Internet outages aren't an inconvenience, they're a reason to close up shop.

connecting to outside, yes. a cessing your own files, not so much. remember, op runs a mickey mouse shop, I doubt they have reliable pipes.
 
DropBox has offline access to files. You can lose your connection and still access your files. There's good money to be made consulting small/medium businesses on how to take advantage of public cloud services. Big big cost savings.

I'll take the Googles, Amazons and Microsofts of the world over some goof like the OP jamming a gaming PC in the office closet.

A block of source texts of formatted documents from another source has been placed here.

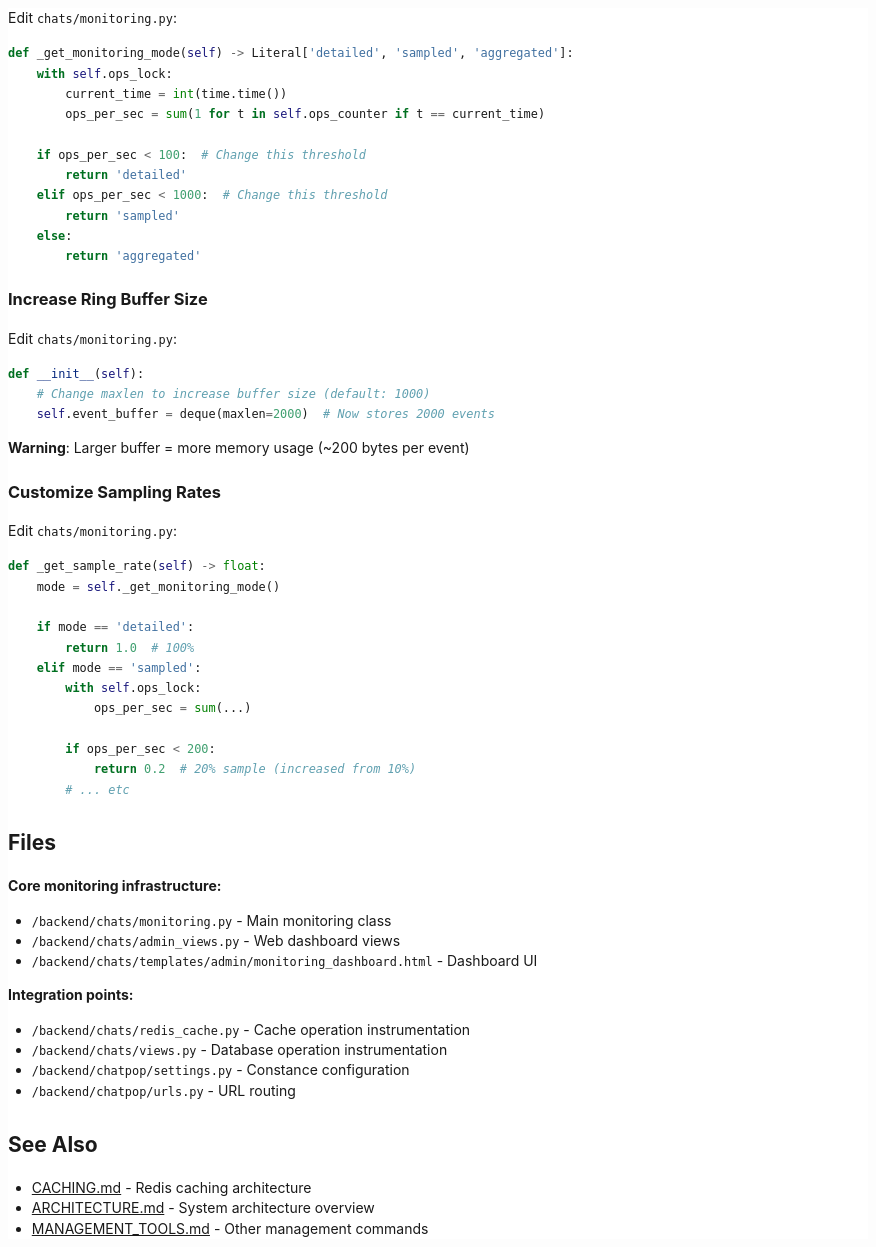 Edit `chats/monitoring.py`:

```python
def _get_monitoring_mode(self) -> Literal['detailed', 'sampled', 'aggregated']:
    with self.ops_lock:
        current_time = int(time.time())
        ops_per_sec = sum(1 for t in self.ops_counter if t == current_time)

    if ops_per_sec < 100:  # Change this threshold
        return 'detailed'
    elif ops_per_sec < 1000:  # Change this threshold
        return 'sampled'
    else:
        return 'aggregated'
```

### Increase Ring Buffer Size

Edit `chats/monitoring.py`:

```python
def __init__(self):
    # Change maxlen to increase buffer size (default: 1000)
    self.event_buffer = deque(maxlen=2000)  # Now stores 2000 events
```

**Warning**: Larger buffer = more memory usage (~200 bytes per event)

### Customize Sampling Rates

Edit `chats/monitoring.py`:

```python
def _get_sample_rate(self) -> float:
    mode = self._get_monitoring_mode()

    if mode == 'detailed':
        return 1.0  # 100%
    elif mode == 'sampled':
        with self.ops_lock:
            ops_per_sec = sum(...)

        if ops_per_sec < 200:
            return 0.2  # 20% sample (increased from 10%)
        # ... etc
```

## Files

**Core monitoring infrastructure:**
- `/backend/chats/monitoring.py` - Main monitoring class
- `/backend/chats/admin_views.py` - Web dashboard views
- `/backend/chats/templates/admin/monitoring_dashboard.html` - Dashboard UI

**Integration points:**
- `/backend/chats/redis_cache.py` - Cache operation instrumentation
- `/backend/chats/views.py` - Database operation instrumentation
- `/backend/chatpop/settings.py` - Constance configuration
- `/backend/chatpop/urls.py` - URL routing

## See Also

- [CACHING.md](CACHING.md) - Redis caching architecture
- [ARCHITECTURE.md](ARCHITECTURE.md) - System architecture overview
- [MANAGEMENT_TOOLS.md](MANAGEMENT_TOOLS.md) - Other management commands
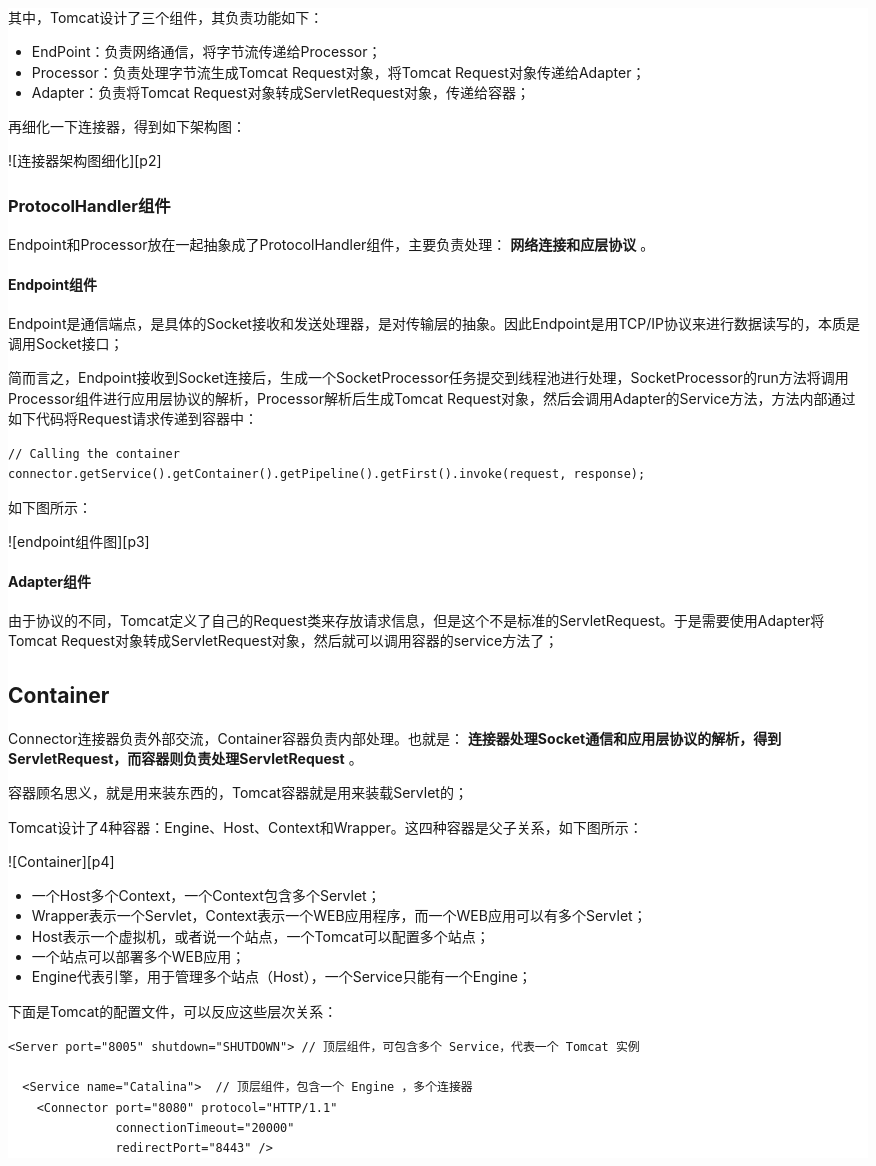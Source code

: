 其中，Tomcat设计了三个组件，其负责功能如下：

- EndPoint：负责网络通信，将字节流传递给Processor；
- Processor：负责处理字节流生成Tomcat Request对象，将Tomcat Request对象传递给Adapter；
- Adapter：负责将Tomcat Request对象转成ServletRequest对象，传递给容器；

再细化一下连接器，得到如下架构图：

![连接器架构图细化][p2]

### ProtocolHandler组件
Endpoint和Processor放在一起抽象成了ProtocolHandler组件，主要负责处理： **网络连接和应层协议** 。

#### Endpoint组件
Endpoint是通信端点，是具体的Socket接收和发送处理器，是对传输层的抽象。因此Endpoint是用TCP/IP协议来进行数据读写的，本质是调用Socket接口；

简而言之，Endpoint接收到Socket连接后，生成一个SocketProcessor任务提交到线程池进行处理，SocketProcessor的run方法将调用Processor组件进行应用层协议的解析，Processor解析后生成Tomcat Request对象，然后会调用Adapter的Service方法，方法内部通过如下代码将Request请求传递到容器中：

	// Calling the container
	connector.getService().getContainer().getPipeline().getFirst().invoke(request, response);

如下图所示：

![endpoint组件图][p3]

#### Adapter组件
由于协议的不同，Tomcat定义了自己的Request类来存放请求信息，但是这个不是标准的ServletRequest。于是需要使用Adapter将Tomcat Request对象转成ServletRequest对象，然后就可以调用容器的service方法了；

## Container
Connector连接器负责外部交流，Container容器负责内部处理。也就是： **连接器处理Socket通信和应用层协议的解析，得到ServletRequest，而容器则负责处理ServletRequest** 。

容器顾名思义，就是用来装东西的，Tomcat容器就是用来装载Servlet的；

Tomcat设计了4种容器：Engine、Host、Context和Wrapper。这四种容器是父子关系，如下图所示：

![Container][p4]

- 一个Host多个Context，一个Context包含多个Servlet；
- Wrapper表示一个Servlet，Context表示一个WEB应用程序，而一个WEB应用可以有多个Servlet；
- Host表示一个虚拟机，或者说一个站点，一个Tomcat可以配置多个站点；
- 一个站点可以部署多个WEB应用；
- Engine代表引擎，用于管理多个站点（Host），一个Service只能有一个Engine；

下面是Tomcat的配置文件，可以反应这些层次关系：

	<Server port="8005" shutdown="SHUTDOWN"> // 顶层组件，可包含多个 Service，代表一个 Tomcat 实例
	
	  <Service name="Catalina">  // 顶层组件，包含一个 Engine ，多个连接器
	    <Connector port="8080" protocol="HTTP/1.1"
	               connectionTimeout="20000"
	               redirectPort="8443" />
	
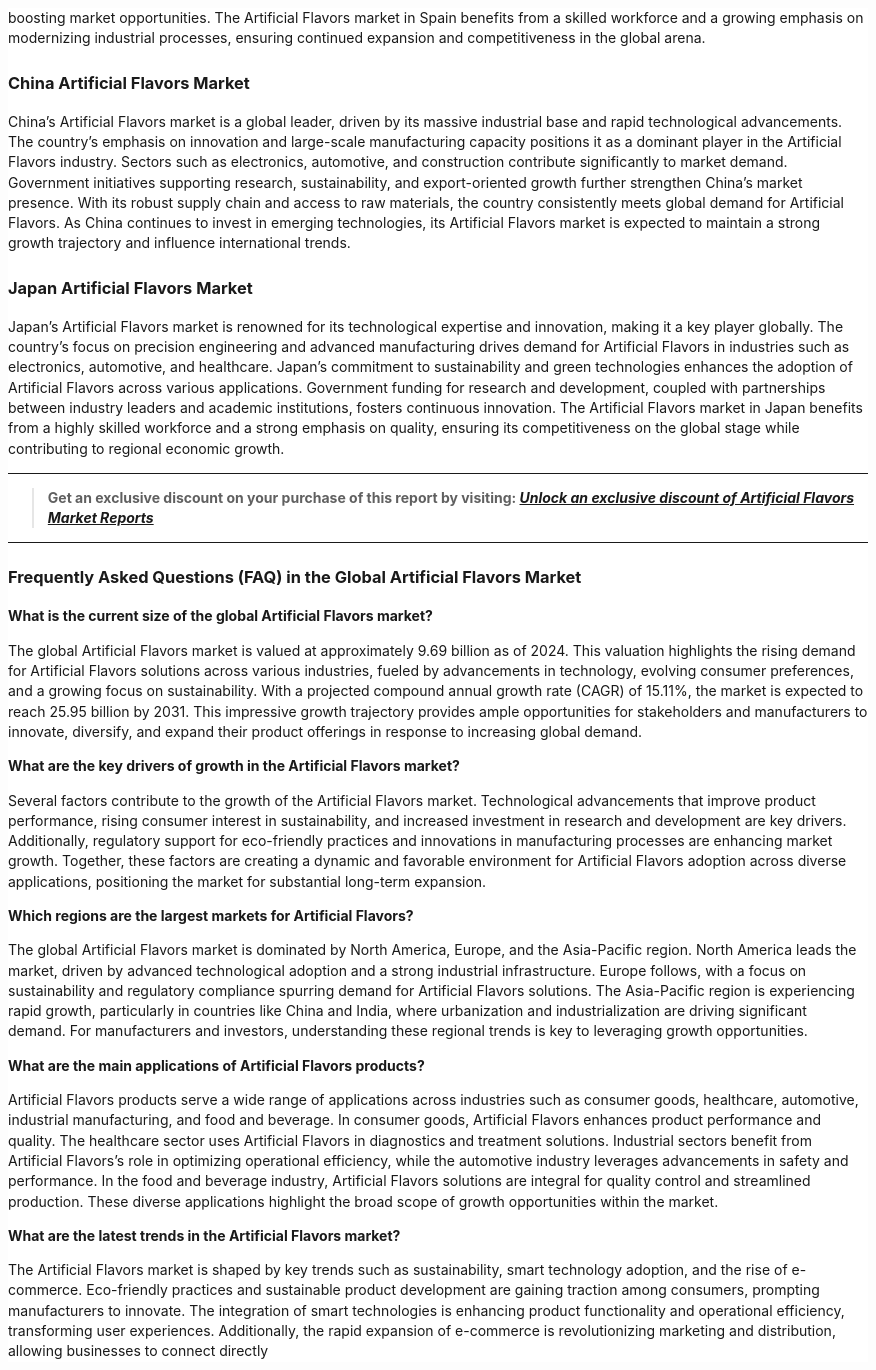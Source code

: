 boosting market opportunities. The Artificial Flavors market in Spain benefits from a skilled workforce and a growing emphasis on modernizing industrial processes, ensuring continued expansion and competitiveness in the global arena.</p><h3>China Artificial Flavors Market</h3><p>China&rsquo;s Artificial Flavors market is a global leader, driven by its massive industrial base and rapid technological advancements. The country&rsquo;s emphasis on innovation and large-scale manufacturing capacity positions it as a dominant player in the Artificial Flavors industry. Sectors such as electronics, automotive, and construction contribute significantly to market demand. Government initiatives supporting research, sustainability, and export-oriented growth further strengthen China&rsquo;s market presence. With its robust supply chain and access to raw materials, the country consistently meets global demand for Artificial Flavors. As China continues to invest in emerging technologies, its Artificial Flavors market is expected to maintain a strong growth trajectory and influence international trends.</p><h3>Japan Artificial Flavors Market</h3><p>Japan&rsquo;s Artificial Flavors market is renowned for its technological expertise and innovation, making it a key player globally. The country&rsquo;s focus on precision engineering and advanced manufacturing drives demand for Artificial Flavors in industries such as electronics, automotive, and healthcare. Japan&rsquo;s commitment to sustainability and green technologies enhances the adoption of Artificial Flavors across various applications. Government funding for research and development, coupled with partnerships between industry leaders and academic institutions, fosters continuous innovation. The Artificial Flavors market in Japan benefits from a highly skilled workforce and a strong emphasis on quality, ensuring its competitiveness on the global stage while contributing to regional economic growth.</p><hr /><blockquote><p><strong>Get an exclusive discount on your purchase of this report by visiting: <em><a href="://marketresearchpulse.com/ask-for-discount/41926?utm_source=Github&amp;utm_medium=025">Unlock an exclusive discount of Artificial Flavors Market Reports</a></em>&nbsp;</strong></p></blockquote><hr /><h3>Frequently Asked Questions (FAQ) in the Global Artificial Flavors Market</h3><p><strong>What is the current size of the global Artificial Flavors market?</strong></p><p>The global Artificial Flavors market is valued at approximately 9.69 billion as of 2024. This valuation highlights the rising demand for Artificial Flavors solutions across various industries, fueled by advancements in technology, evolving consumer preferences, and a growing focus on sustainability. With a projected compound annual growth rate (CAGR) of 15.11%, the market is expected to reach 25.95 billion by 2031. This impressive growth trajectory provides ample opportunities for stakeholders and manufacturers to innovate, diversify, and expand their product offerings in response to increasing global demand.</p><p><strong>What are the key drivers of growth in the Artificial Flavors market?</strong></p><p>Several factors contribute to the growth of the Artificial Flavors market. Technological advancements that improve product performance, rising consumer interest in sustainability, and increased investment in research and development are key drivers. Additionally, regulatory support for eco-friendly practices and innovations in manufacturing processes are enhancing market growth. Together, these factors are creating a dynamic and favorable environment for Artificial Flavors adoption across diverse applications, positioning the market for substantial long-term expansion.</p><p><strong>Which regions are the largest markets for Artificial Flavors?</strong></p><p>The global Artificial Flavors market is dominated by North America, Europe, and the Asia-Pacific region. North America leads the market, driven by advanced technological adoption and a strong industrial infrastructure. Europe follows, with a focus on sustainability and regulatory compliance spurring demand for Artificial Flavors solutions. The Asia-Pacific region is experiencing rapid growth, particularly in countries like China and India, where urbanization and industrialization are driving significant demand. For manufacturers and investors, understanding these regional trends is key to leveraging growth opportunities.</p><p><strong>What are the main applications of Artificial Flavors products?</strong></p><p>Artificial Flavors products serve a wide range of applications across industries such as consumer goods, healthcare, automotive, industrial manufacturing, and food and beverage. In consumer goods, Artificial Flavors enhances product performance and quality. The healthcare sector uses Artificial Flavors in diagnostics and treatment solutions. Industrial sectors benefit from Artificial Flavors&rsquo;s role in optimizing operational efficiency, while the automotive industry leverages advancements in safety and performance. In the food and beverage industry, Artificial Flavors solutions are integral for quality control and streamlined production. These diverse applications highlight the broad scope of growth opportunities within the market.</p><p><strong>What are the latest trends in the Artificial Flavors market?</strong></p><p>The Artificial Flavors market is shaped by key trends such as sustainability, smart technology adoption, and the rise of e-commerce. Eco-friendly practices and sustainable product development are gaining traction among consumers, prompting manufacturers to innovate. The integration of smart technologies is enhancing product functionality and operational efficiency, transforming user experiences. Additionally, the rapid expansion of e-commerce is revolutionizing marketing and distribution, allowing businesses to connect directly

so local copy of the file, which is what op is trying to consolidate.
 
So I'm buying a server for my job and I was going to get a real server, with real server hardware, with a real server OS, and real server ram, and a real server pair of SSD, and then I saw the price and it gave me a real severe headache.
I'm buying a god damn gaming PC and using that. Screw this expensive crap.

Wow. Buying 1 server? You must be working at a burger joint. Good job.
 
What did you end up buying? I need to build a homelab for vmware/citrix.

I have a PowerEdge T310 and a PowerEdge T410 for that. You really need two physical boxes to test failover properly, since it would be slow as well (and unsupported) if you try to run two instances of ESXi virtualized on a single system.
 
Wow. Buying 1 server? You must be working at a burger joint. Good job.